Pub in Ipswich, Suffolk, England

The Falcon Inn is a public house located at the junction of Queen Street and Falcon Street in Ipswich Suffolk. Located at 1 Falcon street it was owned by the Falcon Brewery located next door at 5 Falcon Street.

References to the Falcon go back to August 1728, when the Ipswich Journal announced a shooting competition at "the sign of the Falcon" in St. Nicholas Parish, Ipswich.

During the eighteenth century, a man by the name of John Curtis ran the pub, moving to the Falcon Inn from fellow Ipswich pub the Cock and Pye, Ipswich in 1743. Curtis died in 1744, at which point a man called John Osborn took over.

From at least 1816, the Inn was owned by a succession of three separate people all named Robert Bowman. By 1855, Alfred Bowman was in charge and sold the business through auction in that year.
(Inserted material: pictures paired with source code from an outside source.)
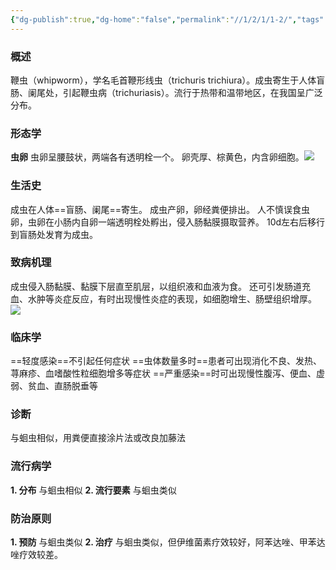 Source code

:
 ```yaml
---
{"dg-publish":true,"dg-home":"false","permalink":"//1/2/1/1-2/","tags":["gardenEntry"],"dgPassFrontmatter":true,"created":"2024-11-24T20:12:19.019+08:00","updated":"2025-02-26T00:34:29.713+08:00"}
---
```



### 概述
鞭虫（whipworm），学名毛首鞭形线虫（trichuris trichiura）。成虫寄生于人体盲肠、阑尾处，引起鞭虫病（trichuriasis）。流行于热带和温带地区，在我国呈广泛分布。
### 形态学
**虫卵**
虫卵呈腰鼓状，两端各有透明栓一个。
卵壳厚、棕黄色，内含卵细胞。![](https://s1.vika.cn/space/2025/02/25/3d169cd8dc7949caae6bacf5e79d407d)
### 生活史
成虫在人体==盲肠、阑尾==寄生。
成虫产卵，卵经粪便排出。
人不慎误食虫卵，虫卵在小肠内自卵一端透明栓处孵出，侵入肠黏膜摄取营养。
10d左右后移行到盲肠处发育为成虫。
### 致病机理
成虫侵入肠黏膜、黏膜下层直至肌层，以组织液和血液为食。
还可引发肠道充血、水肿等炎症反应，有时出现慢性炎症的表现，如细胞增生、肠壁组织增厚。![](https://s1.vika.cn/space/2025/02/25/bfa525f8fc7b4ecda5b8ff8fa624be7b)
### 临床学
==轻度感染==不引起任何症状
==虫体数量多时==患者可出现消化不良、发热、荨麻疹、血嗜酸性粒细胞增多等症状
==严重感染==时可出现慢性腹泻、便血、虚弱、贫血、直肠脱垂等
### 诊断
与蛔虫相似，用粪便直接涂片法或改良加藤法
### 流行病学
**1. 分布**
与蛔虫相似
**2. 流行要素**
与蛔虫类似
### 防治原则
**1. 预防**
与蛔虫类似
**2. 治疗**
与蛔虫类似，但伊维菌素疗效较好，阿苯达唑、甲苯达唑疗效较差。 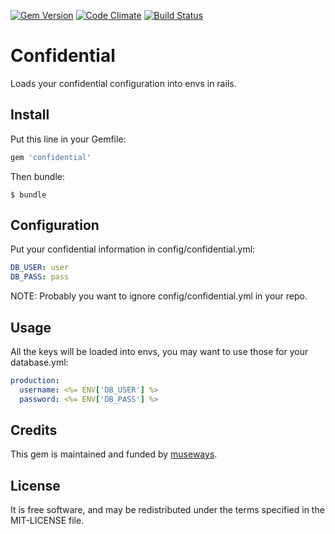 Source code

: [![Gem Version](https://badge.fury.io/rb/confidential.svg)](http://badge.fury.io/rb/confidential) [![Code Climate](https://codeclimate.com/github/museways/confidential/badges/gpa.svg)](https://codeclimate.com/github/museways/confidential) [![Build Status](https://travis-ci.org/museways/confidential.svg?branch=master)](https://travis-ci.org/museways/confidential)

# Confidential

Loads your confidential configuration into envs in rails.

## Install

Put this line in your Gemfile:
```ruby
gem 'confidential'
```

Then bundle:

    $ bundle

## Configuration

Put your confidential information in config/confidential.yml:
```yml
DB_USER: user
DB_PASS: pass
```

NOTE: Probably you want to ignore config/confidential.yml in your repo.

## Usage

All the keys will be loaded into envs, you may want to use those for your database.yml:
```yml
production:
  username: <%= ENV['DB_USER'] %>
  password: <%= ENV['DB_PASS'] %>
```

## Credits

This gem is maintained and funded by [museways](http://museways.com).

## License

It is free software, and may be redistributed under the terms specified in the MIT-LICENSE file.

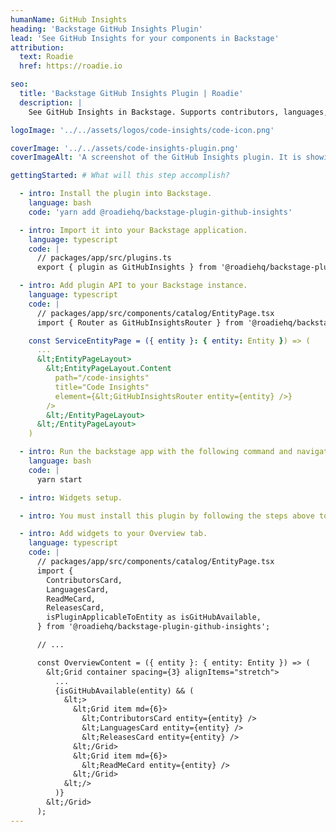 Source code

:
 ```yaml
---
humanName: GitHub Insights
heading: 'Backstage GitHub Insights Plugin'
lead: 'See GitHub Insights for your components in Backstage'
attribution:
  text: Roadie
  href: https://roadie.io

seo:
  title: 'Backstage GitHub Insights Plugin | Roadie'
  description: |
    See GitHub Insights in Backstage. Supports contributors, languages, readme and releases.

logoImage: '../../assets/logos/code-insights/code-icon.png'

coverImage: '../../assets/code-insights-plugin.png'
coverImageAlt: 'A screenshot of the GitHub Insights plugin. It is showing a code details for a sample component.'

gettingStarted: # What will this step accomplish?

  - intro: Install the plugin into Backstage.
    language: bash
    code: 'yarn add @roadiehq/backstage-plugin-github-insights'

  - intro: Import it into your Backstage application.
    language: typescript
    code: |
      // packages/app/src/plugins.ts
      export { plugin as GitHubInsights } from '@roadiehq/backstage-plugin-github-insights';

  - intro: Add plugin API to your Backstage instance.
    language: typescript
    code: |
      // packages/app/src/components/catalog/EntityPage.tsx
      import { Router as GitHubInsightsRouter } from '@roadiehq/backstage-plugin-github-insights';

    const ServiceEntityPage = ({ entity }: { entity: Entity }) => (
      ...
      &lt;EntityPageLayout>
        &lt;EntityPageLayout.Content
          path="/code-insights"
          title="Code Insights"
          element={&lt;GitHubInsightsRouter entity={entity} />}
        />
        &lt;/EntityPageLayout>
      &lt;/EntityPageLayout>
    )

  - intro: Run the backstage app with the following command and navigate to the services tab.
    language: bash
    code: |
      yarn start

  - intro: Widgets setup.

  - intro: You must install this plugin by following the steps above to add the widgets to your Overview. You might add only selected widgets or all of them.

  - intro: Add widgets to your Overview tab.
    language: typescript
    code: |
      // packages/app/src/components/catalog/EntityPage.tsx
      import {
        ContributorsCard,
        LanguagesCard,
        ReadMeCard,
        ReleasesCard,
        isPluginApplicableToEntity as isGitHubAvailable,
      } from '@roadiehq/backstage-plugin-github-insights';

      // ...

      const OverviewContent = ({ entity }: { entity: Entity }) => (
        &lt;Grid container spacing={3} alignItems="stretch">
          ...
          {isGitHubAvailable(entity) && (
            &lt;>
              &lt;Grid item md={6}>
                &lt;ContributorsCard entity={entity} />
                &lt;LanguagesCard entity={entity} />
                &lt;ReleasesCard entity={entity} />
              &lt;/Grid>
              &lt;Grid item md={6}>
                &lt;ReadMeCard entity={entity} />
              &lt;/Grid>
            &lt;/>
          )}
        &lt;/Grid>
      );
---
```


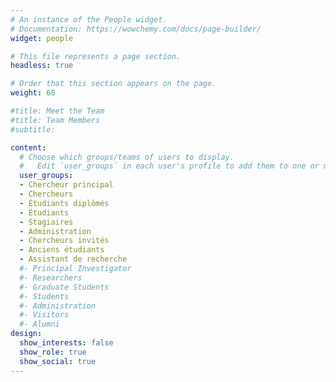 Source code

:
 ```yaml
---
# An instance of the People widget.
# Documentation: https://wowchemy.com/docs/page-builder/
widget: people

# This file represents a page section.
headless: true

# Order that this section appears on the page.
weight: 68

#title: Meet the Team
#title: Team Members
#subtitle:

content:
  # Choose which groups/teams of users to display.
  #   Edit `user_groups` in each user's profile to add them to one or more of these groups.
  user_groups:
  - Chercheur principal
  - Chercheurs
  - Étudiants diplômés
  - Étudiants
  - Stagiaires
  - Administration
  - Chercheurs invités
  - Anciens étudiants
  - Assistant de recherche
  #- Principal Investigator
  #- Researchers
  #- Graduate Students
  #- Students
  #- Administration
  #- Visitors
  #- Alumni
design:
  show_interests: false
  show_role: true
  show_social: true
---
```

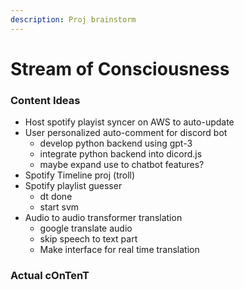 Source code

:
 ```yaml
---
description: Proj brainstorm
---
```


# Stream of Consciousness

### Content Ideas

* Host spotify playist syncer on AWS to auto-update
* User personalized auto-comment for discord bot
  * develop python backend using gpt-3
  * integrate python backend into dicord.js
  * maybe expand use to chatbot features?
* Spotify Timeline proj (troll)
* Spotify playlist guesser
  * dt done
  * start svm
* Audio to audio transformer translation
  * google translate audio
  * skip speech to text part
  * Make interface for real time translation

### Actual cOnTenT
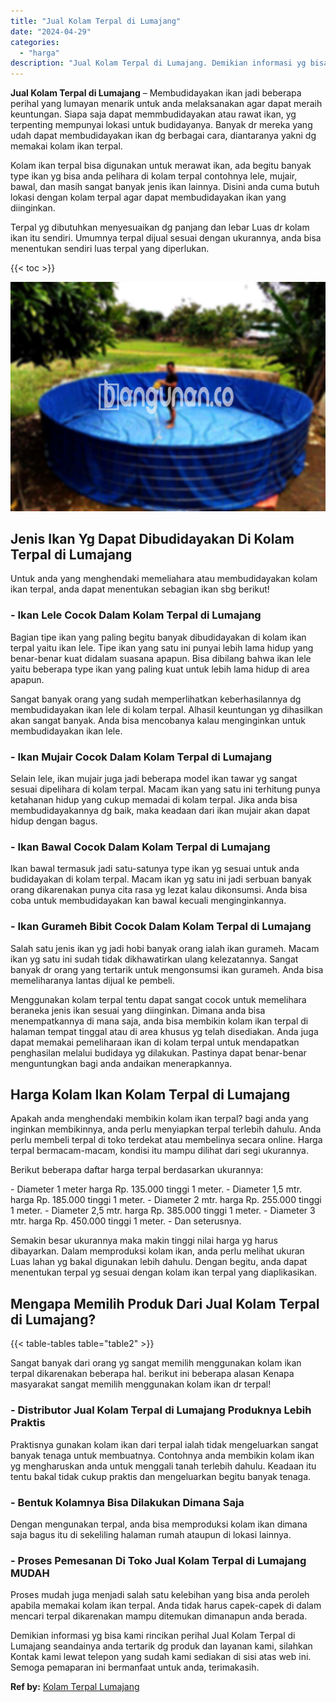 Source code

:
 ```yaml
---
title: "Jual Kolam Terpal di Lumajang"
date: "2024-04-29"
categories: 
  - "harga"
description: "Jual Kolam Terpal di Lumajang. Demikian informasi yg bisa kami rincikan perihal Jual Kolam Terpal di Lumajang seandainya anda tertarik dg produk dan layanan..."
---
```


**Jual Kolam Terpal di Lumajang** – Membudidayakan ikan jadi beberapa perihal yang lumayan menarik untuk anda melaksanakan agar dapat meraih keuntungan. Siapa saja dapat memmbudidayakan atau rawat ikan, yg terpenting mempunyai lokasi untuk budidayanya. Banyak dr mereka yang udah dapat membudidayakan ikan dg berbagai cara, diantaranya yakni dg memakai kolam ikan terpal.

Kolam ikan terpal bisa digunakan untuk merawat ikan, ada begitu banyak type ikan yg bisa anda pelihara di kolam terpal contohnya lele, mujair, bawal, dan masih sangat banyak jenis ikan lainnya. Disini anda cuma butuh lokasi dengan kolam terpal agar dapat membudidayakan ikan yang diinginkan.

Terpal yg dibutuhkan menyesuaikan dg panjang dan lebar Luas dr kolam ikan itu sendiri. Umumnya terpal dijual sesuai dengan ukurannya, anda bisa menentukan sendiri luas terpal yang diperlukan.

{{< toc >}}

![Jual Kolam Terpal di Lumajang](/images/jual-kolam-terpal-40.png)

## Jenis Ikan Yg Dapat Dibudidayakan Di Kolam Terpal di Lumajang

Untuk anda yang menghendaki memeliahara atau membudidayakan kolam ikan terpal, anda dapat menentukan sebagian ikan sbg berikut!

### \- Ikan Lele Cocok Dalam Kolam Terpal di Lumajang

Bagian tipe ikan yang paling begitu banyak dibudidayakan di kolam ikan terpal yaitu ikan lele. Tipe ikan yang satu ini punyai lebih lama hidup yang benar-benar kuat didalam suasana apapun. Bisa dibilang bahwa ikan lele yaitu beberapa type ikan yang paling kuat untuk lebih lama hidup di area apapun.

Sangat banyak orang yang sudah memperlihatkan keberhasilannya dg membudidayakan ikan lele di kolam terpal. Alhasil keuntungan yg dihasilkan akan sangat banyak. Anda bisa mencobanya kalau menginginkan untuk membudidayakan ikan lele.

### \- Ikan Mujair Cocok Dalam Kolam Terpal di Lumajang

Selain lele, ikan mujair juga jadi beberapa model ikan tawar yg sangat sesuai dipelihara di kolam terpal. Macam ikan yang satu ini terhitung punya ketahanan hidup yang cukup memadai di kolam terpal. Jika anda bisa membudidayakannya dg baik, maka keadaan dari ikan mujair akan dapat hidup dengan bagus.

### \- Ikan Bawal Cocok Dalam Kolam Terpal di Lumajang

Ikan bawal termasuk jadi satu-satunya type ikan yg sesuai untuk anda budidayakan di kolam terpal. Macam ikan yg satu ini jadi serbuan banyak orang dikarenakan punya cita rasa yg lezat kalau dikonsumsi. Anda bisa coba untuk membudidayakan kan bawal kecuali menginginkannya.

### \- Ikan Gurameh Bibit Cocok Dalam Kolam Terpal di Lumajang

Salah satu jenis ikan yg jadi hobi banyak orang ialah ikan gurameh. Macam ikan yg satu ini sudah tidak dikhawatirkan ulang kelezatannya. Sangat banyak dr orang yang tertarik untuk mengonsumsi ikan gurameh. Anda bisa memeliharanya lantas dijual ke pembeli.

Menggunakan kolam terpal tentu dapat sangat cocok untuk memelihara beraneka jenis ikan sesuai yang diinginkan. Dimana anda bisa menempatkannya di mana saja, anda bisa membikin kolam ikan terpal di halaman tempat tinggal atau di area khusus yg telah disediakan. Anda juga dapat memakai pemeliharaan ikan di kolam terpal untuk mendapatkan penghasilan melalui budidaya yg dilakukan. Pastinya dapat benar-benar menguntungkan bagi anda andaikan menerapkannya.

## Harga Kolam Ikan Kolam Terpal di Lumajang

Apakah anda menghendaki membikin kolam ikan terpal? bagi anda yang inginkan membikinnya, anda perlu menyiapkan terpal terlebih dahulu. Anda perlu membeli terpal di toko terdekat atau membelinya secara online. Harga terpal bermacam-macam, kondisi itu mampu dilihat dari segi ukurannya.

Berikut beberapa daftar harga terpal berdasarkan ukurannya:

\- Diameter 1 meter harga Rp. 135.000 tinggi 1 meter. - Diameter 1,5 mtr. harga Rp. 185.000 tinggi 1 meter. - Diameter 2 mtr. harga Rp. 255.000 tinggi 1 meter. - Diameter 2,5 mtr. harga Rp. 385.000 tinggi 1 meter. - Diameter 3 mtr. harga Rp. 450.000 tinggi 1 meter. - Dan seterusnya.

Semakin besar ukurannya maka makin tinggi nilai harga yg harus dibayarkan. Dalam memproduksi kolam ikan, anda perlu melihat ukuran Luas lahan yg bakal digunakan lebih dahulu. Dengan begitu, anda dapat menentukan terpal yg sesuai dengan kolam ikan terpal yang diaplikasikan.

## Mengapa Memilih Produk Dari Jual Kolam Terpal di Lumajang?

{{< table-tables table="table2" >}}

Sangat banyak dari orang yg sangat memilih menggunakan kolam ikan terpal dikarenakan beberapa hal. berikut ini beberapa alasan Kenapa masyarakat sangat memilih menggunakan kolam ikan dr terpal!

### \- Distributor Jual Kolam Terpal di Lumajang Produknya Lebih Praktis

Praktisnya gunakan kolam ikan dari terpal ialah tidak mengeluarkan sangat banyak tenaga untuk membuatnya. Contohnya anda membikin kolam ikan yg mengharuskan anda untuk menggali tanah terlebih dahulu. Keadaan itu tentu bakal tidak cukup praktis dan mengeluarkan begitu banyak tenaga.

### \- Bentuk Kolamnya Bisa Dilakukan Dimana Saja

Dengan mengunakan terpal, anda bisa memproduksi kolam ikan dimana saja bagus itu di sekeliling halaman rumah ataupun di lokasi lainnya.

### \- Proses Pemesanan Di Toko Jual Kolam Terpal di Lumajang MUDAH

Proses mudah juga menjadi salah satu kelebihan yang bisa anda peroleh apabila memakai kolam ikan terpal. Anda tidak harus capek-capek di dalam mencari terpal dikarenakan mampu ditemukan dimanapun anda berada.

Demikian informasi yg bisa kami rincikan perihal Jual Kolam Terpal di Lumajang seandainya anda tertarik dg produk dan layanan kami, silahkan Kontak kami lewat telepon yang sudah kami sediakan di sisi atas web ini. Semoga pemaparan ini bermanfaat untuk anda, terimakasih.

**Ref by:** [Kolam Terpal Lumajang](https://id.wikipedia.org/wiki/Kolam)
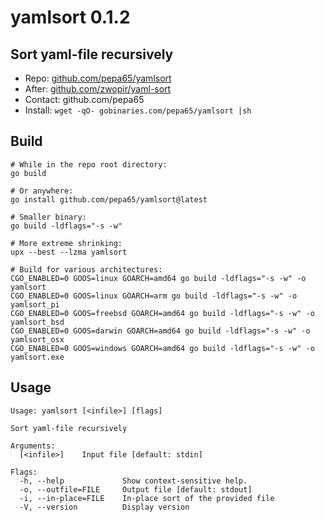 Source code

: # yamlsort 0.1.2

## Sort yaml-file recursively
* Repo: [github.com/pepa65/yamlsort](https://github.com/pepa65/yamlsort)
* After: [github.com/zwopir/yaml-sort](https://github.com/zwopir/yaml-sort)
* Contact: github.com/pepa65
* Install: `wget -qO- gobinaries.com/pepa65/yamlsort |sh`

## Build
```shell
# While in the repo root directory:
go build

# Or anywhere:
go install github.com/pepa65/yamlsort@latest

# Smaller binary:
go build -ldflags="-s -w"

# More extreme shrinking:
upx --best --lzma yamlsort

# Build for various architectures:
CGO_ENABLED=0 GOOS=linux GOARCH=amd64 go build -ldflags="-s -w" -o yamlsort
CGO_ENABLED=0 GOOS=linux GOARCH=arm go build -ldflags="-s -w" -o yamlsort_pi
CGO_ENABLED=0 GOOS=freebsd GOARCH=amd64 go build -ldflags="-s -w" -o yamlsort_bsd
CGO_ENABLED=0 GOOS=darwin GOARCH=amd64 go build -ldflags="-s -w" -o yamlsort_osx
CGO_ENABLED=0 GOOS=windows GOARCH=amd64 go build -ldflags="-s -w" -o yamlsort.exe
```

## Usage
```
Usage: yamlsort [<infile>] [flags]

Sort yaml-file recursively

Arguments:
  [<infile>]    Input file [default: stdin]

Flags:
  -h, --help             Show context-sensitive help.
  -o, --outfile=FILE     Output file [default: stdout]
  -i, --in-place=FILE    In-place sort of the provided file
  -V, --version          Display version
```
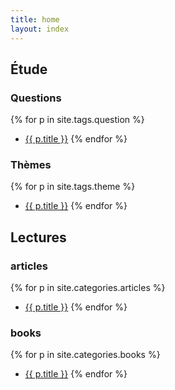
 ```yaml
---
title: home
layout: index
---
```


<h2>Étude</h2>

<h3>Questions</h3>

{% for p in site.tags.question %}
- <a href="{{ p.url }}">{{ p.title }}</a>
{% endfor %}

<h3>Thèmes</h3>

{% for p in site.tags.theme %}
- <a href="{{ p.url }}">{{ p.title }}</a>
{% endfor %}

<h2>Lectures</h2>

<h3>articles</h3>

{% for p in site.categories.articles %}
- <a href="{{ p.url }}">{{ p.title }}</a>
{% endfor %}

<h3>books</h3>

{% for p in site.categories.books %}
- <a href="{{ p.url }}">{{ p.title }}</a>
{% endfor %}
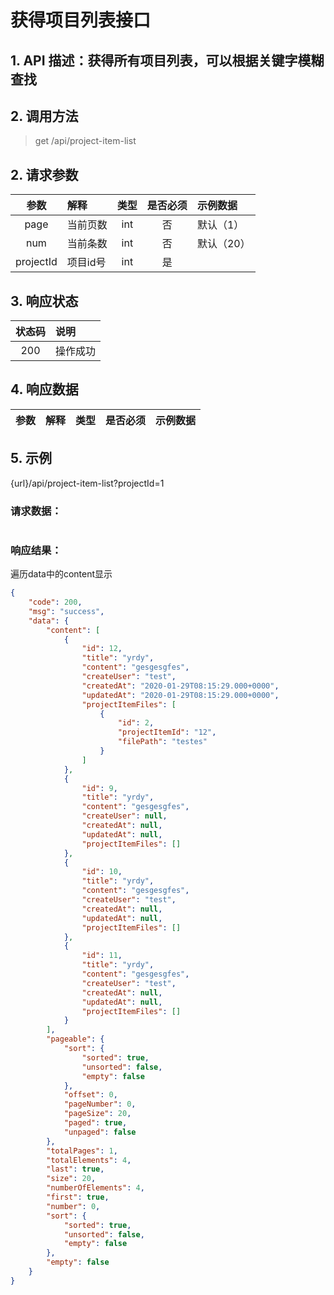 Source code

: # 获得项目列表接口

## 1. API 描述：获得所有项目列表，可以根据关键字模糊查找


## 2. 调用方法

> get /api/project-item-list

## 2. 请求参数

参数 | 解释 | 类型 | 是否必须 | 示例数据
:---:|:---|:---:|:---:|:---
page | 当前页数 | int | 否 | 默认（1）
num | 当前条数 | int | 否 | 默认（20）
projectId | 项目id号 | int | 是 | 



## 3. 响应状态

状态码 | 说明
:---:|:---
200 | 操作成功


## 4. 响应数据

参数 | 解释 | 类型 | 是否必须 | 示例数据
:---:|:---|:---:|:---:|:---



## 5. 示例
{url}/api/project-item-list?projectId=1

### 请求数据：

```json


```


### 响应结果：

遍历data中的content显示


```json
{
    "code": 200,
    "msg": "success",
    "data": {
        "content": [
            {
                "id": 12,
                "title": "yrdy",
                "content": "gesgesgfes",
                "createUser": "test",
                "createdAt": "2020-01-29T08:15:29.000+0000",
                "updatedAt": "2020-01-29T08:15:29.000+0000",
                "projectItemFiles": [
                    {
                        "id": 2,
                        "projectItemId": "12",
                        "filePath": "testes"
                    }
                ]
            },
            {
                "id": 9,
                "title": "yrdy",
                "content": "gesgesgfes",
                "createUser": null,
                "createdAt": null,
                "updatedAt": null,
                "projectItemFiles": []
            },
            {
                "id": 10,
                "title": "yrdy",
                "content": "gesgesgfes",
                "createUser": "test",
                "createdAt": null,
                "updatedAt": null,
                "projectItemFiles": []
            },
            {
                "id": 11,
                "title": "yrdy",
                "content": "gesgesgfes",
                "createUser": "test",
                "createdAt": null,
                "updatedAt": null,
                "projectItemFiles": []
            }
        ],
        "pageable": {
            "sort": {
                "sorted": true,
                "unsorted": false,
                "empty": false
            },
            "offset": 0,
            "pageNumber": 0,
            "pageSize": 20,
            "paged": true,
            "unpaged": false
        },
        "totalPages": 1,
        "totalElements": 4,
        "last": true,
        "size": 20,
        "numberOfElements": 4,
        "first": true,
        "number": 0,
        "sort": {
            "sorted": true,
            "unsorted": false,
            "empty": false
        },
        "empty": false
    }
}
```
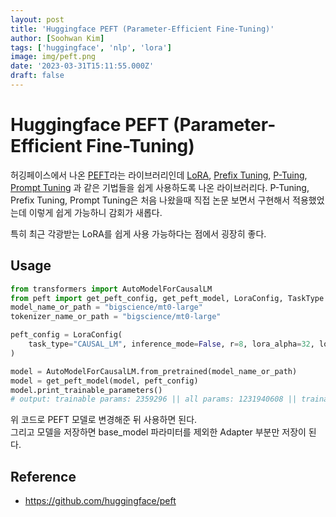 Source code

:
 ```yaml
---
layout: post
title: 'Huggingface PEFT (Parameter-Efficient Fine-Tuning)'
author: [Soohwan Kim]
tags: ['huggingface', 'nlp', 'lora']
image: img/peft.png
date: '2023-03-31T15:11:55.000Z'
draft: false
---
```


# Huggingface PEFT (Parameter-Efficient Fine-Tuning)
  
허깅페이스에서 나온 [PEFT](https://github.com/huggingface/peft)라는 라이브러리인데 [LoRA](https://arxiv.org/pdf/2106.09685.pdf), [Prefix Tuning](https://aclanthology.org/2021.acl-long.353/), [P-Tuing](https://arxiv.org/pdf/2103.10385.pdf), [Prompt Tuning](https://arxiv.org/pdf/2104.08691.pdf)
과 같은 기법들을 쉽게 사용하도록 나온 라이브러리다. P-Tuning, Prefix Tuning, Prompt Tuning은 처음 나왔을때 직접 논문 보면서 구현해서 적용했었는데 이렇게 쉽게 가능하니 감회가 새롭다.  
  
특히 최근 각광받는 LoRA를 쉽게 사용 가능하다는 점에서 굉장히 좋다.  
  
## Usage
  
```python
from transformers import AutoModelForCausalLM
from peft import get_peft_config, get_peft_model, LoraConfig, TaskType
model_name_or_path = "bigscience/mt0-large"
tokenizer_name_or_path = "bigscience/mt0-large"

peft_config = LoraConfig(
    task_type="CAUSAL_LM", inference_mode=False, r=8, lora_alpha=32, lora_dropout=0.1
)

model = AutoModelForCausalLM.from_pretrained(model_name_or_path)
model = get_peft_model(model, peft_config)
model.print_trainable_parameters()
# output: trainable params: 2359296 || all params: 1231940608 || trainable%: 0.19151053100118282
```
위 코드로 PEFT 모델로 변경해준 뒤 사용하면 된다.  
그리고 모델을 저장하면 base_model 파라미터를 제외한 Adapter 부분만 저장이 된다.
  
## Reference
  
- https://github.com/huggingface/peft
By 1865, the Falcon was owned by Bridges and Cuthbert, who established a holding company which also acquired the Cross Keys Brewery, on Culver St, in Colchester, before ultimately going bankrupt in 1868.

The pubcpassed into the hands of the Norfolk & Suffolk Brewery Co., Ltd in 1886. Norfolk & Suffolk was renamed the Colchester Brewing Company the following year, at which time the Falcon Brewery, the brewhouse at the Inn, was closed.

Upon closure of the brewery, the pub began selling Ind Coope products and was commercially run by the pubs' group Punch.

In 2010, the Falcon Inn rebranded and became known as "Bowmans Bar and Lounge". This iteration of the public house closed due to bankruptcy in 2017.

The pub reopened in 2018, once again under the Falcon Inn name.

Historically, the pub featured an attached music hall, where the Ipswich Industrial Co-operative Society was founded on 3 March 1868.